- What to work on
Report every line of the records below that includes the string "which".

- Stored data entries

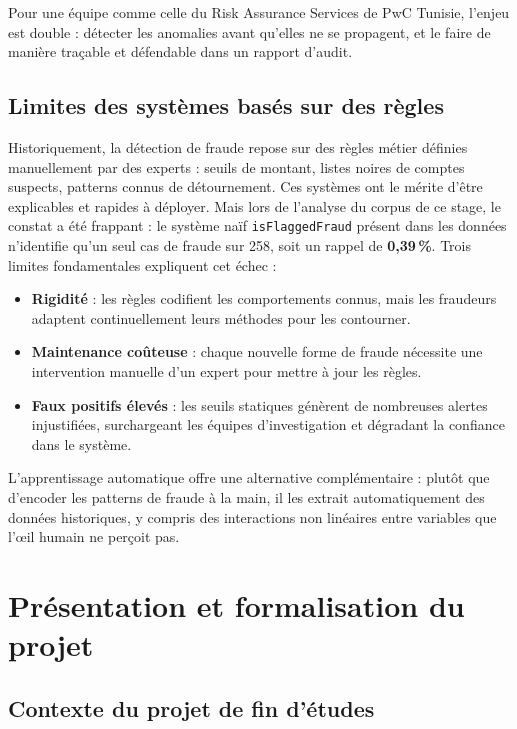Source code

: Pour une équipe comme celle du Risk Assurance Services de PwC Tunisie, l'enjeu est double :
détecter les anomalies avant qu'elles ne se propagent, et le faire de manière traçable et
défendable dans un rapport d'audit.

\subsection{Limites des systèmes basés sur des règles}

Historiquement, la détection de fraude repose sur des règles métier définies manuellement
par des experts : seuils de montant, listes noires de comptes suspects, patterns connus de
détournement. Ces systèmes ont le mérite d'être explicables et rapides à déployer. Mais
lors de l'analyse du corpus de ce stage, le constat a été frappant : le système naïf
\texttt{isFlaggedFraud} présent dans les données n'identifie qu'un seul cas de fraude sur
258, soit un rappel de \textbf{0,39\,\%}. Trois limites fondamentales expliquent cet
échec :

\begin{itemize}
  \item \textbf{Rigidité} : les règles codifient les comportements connus, mais les
    fraudeurs adaptent continuellement leurs méthodes pour les contourner.
  \item \textbf{Maintenance coûteuse} : chaque nouvelle forme de fraude nécessite une
    intervention manuelle d'un expert pour mettre à jour les règles.
  \item \textbf{Faux positifs élevés} : les seuils statiques génèrent de nombreuses
    alertes injustifiées, surchargeant les équipes d'investigation et dégradant la
    confiance dans le système.
\end{itemize}

L'apprentissage automatique offre une alternative complémentaire : plutôt que d'encoder les
patterns de fraude à la main, il les extrait automatiquement des données historiques, y
compris des interactions non linéaires entre variables que l'œil humain ne perçoit pas.

\section{Présentation et formalisation du projet}

\subsection{Contexte du projet de fin d'études}


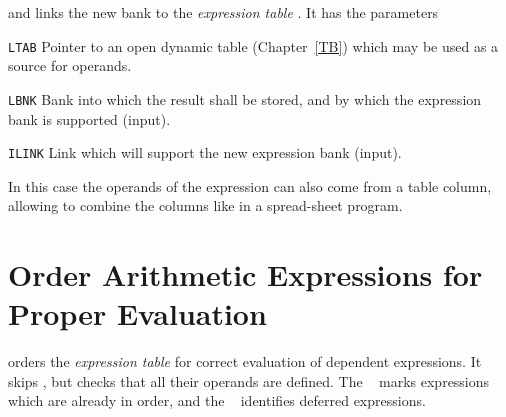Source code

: and links the new bank to the {\em expression table}
.
It has the parameters
\begin{mylist}
\item[\tt LTAB]
Pointer to an open dynamic table (Chapter~\ref{TB})
which may be used as a source for operands. 
\item[\tt LBNK]
Bank into which the result shall be stored,
and by which the expression bank is supported (input).
\item[\tt ILINK]
Link which will support the new expression bank (input).
\end{mylist}
In this case the operands of the expression can also come from a table
column,
allowing to combine the columns like in a spread-sheet program.

\section{Order Arithmetic Expressions for Proper Evaluation}
\label{EXORDR}
orders the {\em expression table} for correct
evaluation of dependent expressions.
It skips ,
but checks that all their operands are defined.
The ~ marks expressions which are
already in order,
and the ~ identifies deferred
expressions.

- Output for this task
which may be used as a source for operands. 
Bank into which the result shall be stored,
and by which the expression bank is supported (input).
Link which will support the new expression bank (input).
The ~ marks expressions which are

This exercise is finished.